Not everyone remembers pre-gentrification New York fondly. It was, famously, dirty, dangerous and deteriorating fast. But for the 32-year-old writer, filmmaker and transgender activist, the Lower East Side was where, amidst a culturally mixed and desperately poor community of “people with fuses permanently lit”, she acquired the toughness she would need to survive. The early chapters of Darling Days are as evocative a love letter to the New York of the early 1990s as has ever been written, peppered with tiny, precise details of urban life and glowing accounts of discovering the city’s vibrant diversity in the Brazilian Day Festival or the “wild, Jewish gangster vibe” of Little Odessa. “It’s all about giving away what you don’t even have,” Wright writes now, “and that’s what my ma loves so much: gangster socialism, ghetto generosity.”

Central to this memoir is Wright’s difficult relationship with her mother, Rhonna, and the latter’s sad decline. She’s introduced as an Amazonian figure: a streetwise dancer and health freak who was always on her feet unless she was actually sleeping; a stubborn, opinionated mother who didn’t see why iO should be given a front door key, because if it was still light outside then she should be out playing. But Rhonna was also someone struggling to make ends meet, waging continual battles against landlords, attracted to paranoid schizophrenic men and given to furious rages. As her already chaotic childhood progresses, iO sees Rhonna become increasingly strained, her cocktails of Desoxyn and alcohol bringing on psychotic episodes. In one of her life’s big turning points, “the best and worst move I will ever make”, iO tells the truth about her home life to the school’s guidance counsellor.
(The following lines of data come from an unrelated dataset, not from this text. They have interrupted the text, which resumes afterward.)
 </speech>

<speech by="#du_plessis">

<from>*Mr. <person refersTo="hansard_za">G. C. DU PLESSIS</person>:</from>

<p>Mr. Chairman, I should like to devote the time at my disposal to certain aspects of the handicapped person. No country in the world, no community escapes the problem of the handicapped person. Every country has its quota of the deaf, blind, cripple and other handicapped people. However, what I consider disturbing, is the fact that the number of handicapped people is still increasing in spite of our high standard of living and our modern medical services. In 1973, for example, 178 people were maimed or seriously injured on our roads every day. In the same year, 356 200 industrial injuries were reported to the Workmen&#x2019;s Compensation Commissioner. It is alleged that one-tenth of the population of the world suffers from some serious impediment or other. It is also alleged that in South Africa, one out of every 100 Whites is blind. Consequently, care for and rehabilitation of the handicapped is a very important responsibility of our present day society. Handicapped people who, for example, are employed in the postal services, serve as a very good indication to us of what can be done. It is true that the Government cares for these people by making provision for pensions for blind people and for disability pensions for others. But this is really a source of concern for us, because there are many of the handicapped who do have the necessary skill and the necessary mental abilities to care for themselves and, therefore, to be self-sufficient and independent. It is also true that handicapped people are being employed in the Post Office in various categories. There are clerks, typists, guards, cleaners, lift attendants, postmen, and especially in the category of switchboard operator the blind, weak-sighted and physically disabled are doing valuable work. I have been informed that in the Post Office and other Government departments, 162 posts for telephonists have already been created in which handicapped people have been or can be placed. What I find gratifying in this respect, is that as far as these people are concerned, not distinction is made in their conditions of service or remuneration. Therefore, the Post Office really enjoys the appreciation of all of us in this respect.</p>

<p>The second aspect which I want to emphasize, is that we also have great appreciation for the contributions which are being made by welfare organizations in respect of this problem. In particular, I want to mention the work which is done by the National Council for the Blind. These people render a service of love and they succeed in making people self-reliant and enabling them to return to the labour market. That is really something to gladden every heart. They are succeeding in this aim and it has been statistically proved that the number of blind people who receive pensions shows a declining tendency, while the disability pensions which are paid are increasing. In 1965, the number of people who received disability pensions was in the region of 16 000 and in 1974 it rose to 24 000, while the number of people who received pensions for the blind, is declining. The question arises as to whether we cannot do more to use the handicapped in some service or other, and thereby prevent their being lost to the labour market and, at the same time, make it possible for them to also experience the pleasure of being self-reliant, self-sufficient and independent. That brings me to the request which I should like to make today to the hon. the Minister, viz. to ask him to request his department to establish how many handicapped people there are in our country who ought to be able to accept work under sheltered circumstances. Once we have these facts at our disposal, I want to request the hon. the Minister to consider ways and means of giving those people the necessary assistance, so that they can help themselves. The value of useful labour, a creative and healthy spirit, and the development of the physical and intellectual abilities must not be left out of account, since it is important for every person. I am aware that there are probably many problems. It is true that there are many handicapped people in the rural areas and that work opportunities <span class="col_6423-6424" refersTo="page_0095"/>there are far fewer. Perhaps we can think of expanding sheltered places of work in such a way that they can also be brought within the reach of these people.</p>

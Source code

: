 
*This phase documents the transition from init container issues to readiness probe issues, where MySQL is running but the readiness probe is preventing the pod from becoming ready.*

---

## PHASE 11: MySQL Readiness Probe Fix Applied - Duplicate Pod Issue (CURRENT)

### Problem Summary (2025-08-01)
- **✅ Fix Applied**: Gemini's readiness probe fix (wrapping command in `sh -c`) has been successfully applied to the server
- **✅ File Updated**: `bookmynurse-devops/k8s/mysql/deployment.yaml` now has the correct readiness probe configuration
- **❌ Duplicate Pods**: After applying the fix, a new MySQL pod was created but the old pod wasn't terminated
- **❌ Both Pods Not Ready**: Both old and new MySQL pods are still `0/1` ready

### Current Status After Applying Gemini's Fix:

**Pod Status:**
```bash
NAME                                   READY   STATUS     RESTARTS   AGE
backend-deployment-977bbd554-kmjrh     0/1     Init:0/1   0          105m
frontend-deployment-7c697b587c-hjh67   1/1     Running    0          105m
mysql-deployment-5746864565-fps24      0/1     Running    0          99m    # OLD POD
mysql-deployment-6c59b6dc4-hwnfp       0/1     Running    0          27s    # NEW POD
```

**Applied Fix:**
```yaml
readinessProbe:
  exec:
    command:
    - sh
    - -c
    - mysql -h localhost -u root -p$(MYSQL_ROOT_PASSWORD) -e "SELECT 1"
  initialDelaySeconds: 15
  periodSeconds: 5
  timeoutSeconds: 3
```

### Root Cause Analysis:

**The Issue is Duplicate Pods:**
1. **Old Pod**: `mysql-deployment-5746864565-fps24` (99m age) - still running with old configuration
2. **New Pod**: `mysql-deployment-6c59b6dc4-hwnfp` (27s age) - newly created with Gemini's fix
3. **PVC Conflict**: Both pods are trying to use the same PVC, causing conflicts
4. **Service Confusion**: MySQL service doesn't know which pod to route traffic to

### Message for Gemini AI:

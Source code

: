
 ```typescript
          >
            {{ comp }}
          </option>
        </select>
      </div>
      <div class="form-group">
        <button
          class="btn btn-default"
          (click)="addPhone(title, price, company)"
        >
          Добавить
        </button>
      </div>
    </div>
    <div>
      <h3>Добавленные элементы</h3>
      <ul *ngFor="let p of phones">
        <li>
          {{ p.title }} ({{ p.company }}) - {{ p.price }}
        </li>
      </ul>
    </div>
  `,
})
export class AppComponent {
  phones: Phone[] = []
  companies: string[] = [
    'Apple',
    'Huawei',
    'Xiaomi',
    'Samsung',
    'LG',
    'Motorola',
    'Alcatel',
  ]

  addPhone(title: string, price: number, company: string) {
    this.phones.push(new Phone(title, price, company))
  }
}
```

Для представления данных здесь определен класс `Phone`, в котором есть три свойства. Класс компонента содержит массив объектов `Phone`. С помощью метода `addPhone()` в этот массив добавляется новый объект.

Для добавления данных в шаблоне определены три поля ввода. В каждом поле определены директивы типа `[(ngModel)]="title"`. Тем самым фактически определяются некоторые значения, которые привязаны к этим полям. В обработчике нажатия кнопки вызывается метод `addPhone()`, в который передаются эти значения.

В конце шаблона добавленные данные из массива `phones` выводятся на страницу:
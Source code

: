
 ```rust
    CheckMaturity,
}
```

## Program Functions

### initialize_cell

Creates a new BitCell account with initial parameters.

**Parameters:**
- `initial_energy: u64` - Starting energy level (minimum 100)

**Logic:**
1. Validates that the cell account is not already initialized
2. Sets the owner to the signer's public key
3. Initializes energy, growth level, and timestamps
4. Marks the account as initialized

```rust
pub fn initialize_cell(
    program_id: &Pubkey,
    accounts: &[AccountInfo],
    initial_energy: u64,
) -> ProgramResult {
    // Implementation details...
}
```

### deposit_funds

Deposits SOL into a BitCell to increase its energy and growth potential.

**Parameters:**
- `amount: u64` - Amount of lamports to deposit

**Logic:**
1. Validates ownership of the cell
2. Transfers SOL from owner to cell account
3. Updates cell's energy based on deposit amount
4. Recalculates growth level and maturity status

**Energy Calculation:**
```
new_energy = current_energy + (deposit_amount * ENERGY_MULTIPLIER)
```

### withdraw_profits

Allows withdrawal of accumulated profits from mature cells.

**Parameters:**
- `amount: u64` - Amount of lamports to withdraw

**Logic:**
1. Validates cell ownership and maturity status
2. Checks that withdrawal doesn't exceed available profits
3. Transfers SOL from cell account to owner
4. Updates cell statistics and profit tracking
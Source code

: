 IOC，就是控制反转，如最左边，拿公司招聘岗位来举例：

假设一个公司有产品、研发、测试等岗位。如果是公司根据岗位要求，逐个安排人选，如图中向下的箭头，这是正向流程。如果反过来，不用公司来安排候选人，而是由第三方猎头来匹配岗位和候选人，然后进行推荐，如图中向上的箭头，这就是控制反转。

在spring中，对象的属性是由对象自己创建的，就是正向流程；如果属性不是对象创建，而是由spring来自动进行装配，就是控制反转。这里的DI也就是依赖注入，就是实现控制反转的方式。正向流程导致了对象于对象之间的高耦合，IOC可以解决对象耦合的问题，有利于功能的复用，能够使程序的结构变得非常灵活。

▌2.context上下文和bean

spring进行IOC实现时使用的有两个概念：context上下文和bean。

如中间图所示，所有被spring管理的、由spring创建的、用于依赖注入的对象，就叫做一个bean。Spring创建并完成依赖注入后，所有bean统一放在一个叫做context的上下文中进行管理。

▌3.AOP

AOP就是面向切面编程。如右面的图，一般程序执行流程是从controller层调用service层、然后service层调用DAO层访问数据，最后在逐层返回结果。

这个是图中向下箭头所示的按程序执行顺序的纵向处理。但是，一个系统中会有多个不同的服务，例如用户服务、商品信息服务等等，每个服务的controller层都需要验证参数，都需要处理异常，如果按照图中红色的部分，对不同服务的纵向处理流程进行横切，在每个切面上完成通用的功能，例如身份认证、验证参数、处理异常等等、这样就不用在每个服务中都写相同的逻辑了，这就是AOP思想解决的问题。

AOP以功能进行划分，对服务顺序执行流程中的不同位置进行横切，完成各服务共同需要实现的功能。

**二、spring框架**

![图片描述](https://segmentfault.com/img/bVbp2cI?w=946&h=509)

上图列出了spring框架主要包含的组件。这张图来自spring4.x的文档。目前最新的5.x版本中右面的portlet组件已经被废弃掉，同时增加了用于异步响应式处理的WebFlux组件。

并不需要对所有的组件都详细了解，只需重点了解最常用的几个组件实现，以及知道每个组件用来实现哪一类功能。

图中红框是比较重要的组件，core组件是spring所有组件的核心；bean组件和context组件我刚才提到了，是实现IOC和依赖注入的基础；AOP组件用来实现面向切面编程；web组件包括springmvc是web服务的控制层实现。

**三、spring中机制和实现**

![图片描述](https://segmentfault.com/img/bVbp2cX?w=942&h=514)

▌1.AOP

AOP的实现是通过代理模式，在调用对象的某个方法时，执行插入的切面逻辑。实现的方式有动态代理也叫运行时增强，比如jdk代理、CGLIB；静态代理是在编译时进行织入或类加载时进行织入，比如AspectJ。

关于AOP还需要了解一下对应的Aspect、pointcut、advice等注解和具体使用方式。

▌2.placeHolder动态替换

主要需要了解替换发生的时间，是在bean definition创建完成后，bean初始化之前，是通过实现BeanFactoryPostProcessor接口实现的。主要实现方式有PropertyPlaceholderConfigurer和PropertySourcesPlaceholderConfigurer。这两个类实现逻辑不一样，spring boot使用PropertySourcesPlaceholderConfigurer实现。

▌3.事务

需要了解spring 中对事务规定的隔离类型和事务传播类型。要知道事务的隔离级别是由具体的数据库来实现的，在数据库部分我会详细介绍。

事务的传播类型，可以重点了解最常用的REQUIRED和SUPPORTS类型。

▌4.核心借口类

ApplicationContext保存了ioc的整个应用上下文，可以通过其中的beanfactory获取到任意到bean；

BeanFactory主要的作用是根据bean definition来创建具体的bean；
I’m mostly using the feminine pronoun for convenience here, as the bulk of Darling Days covers the time before iO adopted a non-binary identity with a slight preference for “he”. But at the age of six, after being knocked back from a ball game because the boys in the park didn’t play with girls, iO told her dad she was going to be a boy called Ricky from then on. The flipside of iO’s unstructured, bohemian upbringing was that her parents unquestioningly went along with her decision. But that didn’t help her feelings of alienation from her peers, the bullying or the fact that she had to negotiate puberty and the problematic issues of gender and sexuality with only her own wits to guide her.

Darling Days follows iO up to the age of 22, by which time she’s accepted that looking to her mother for approval, advice or a role model simply isn’t a sensible option, and that any change would have to come from within herself. It’s an engrossing, gritty memoir, weighed down with a guilty sense of betrayal. Nevertheless, sustained by the three strong strands of home, family and identity, it never flags or flounders.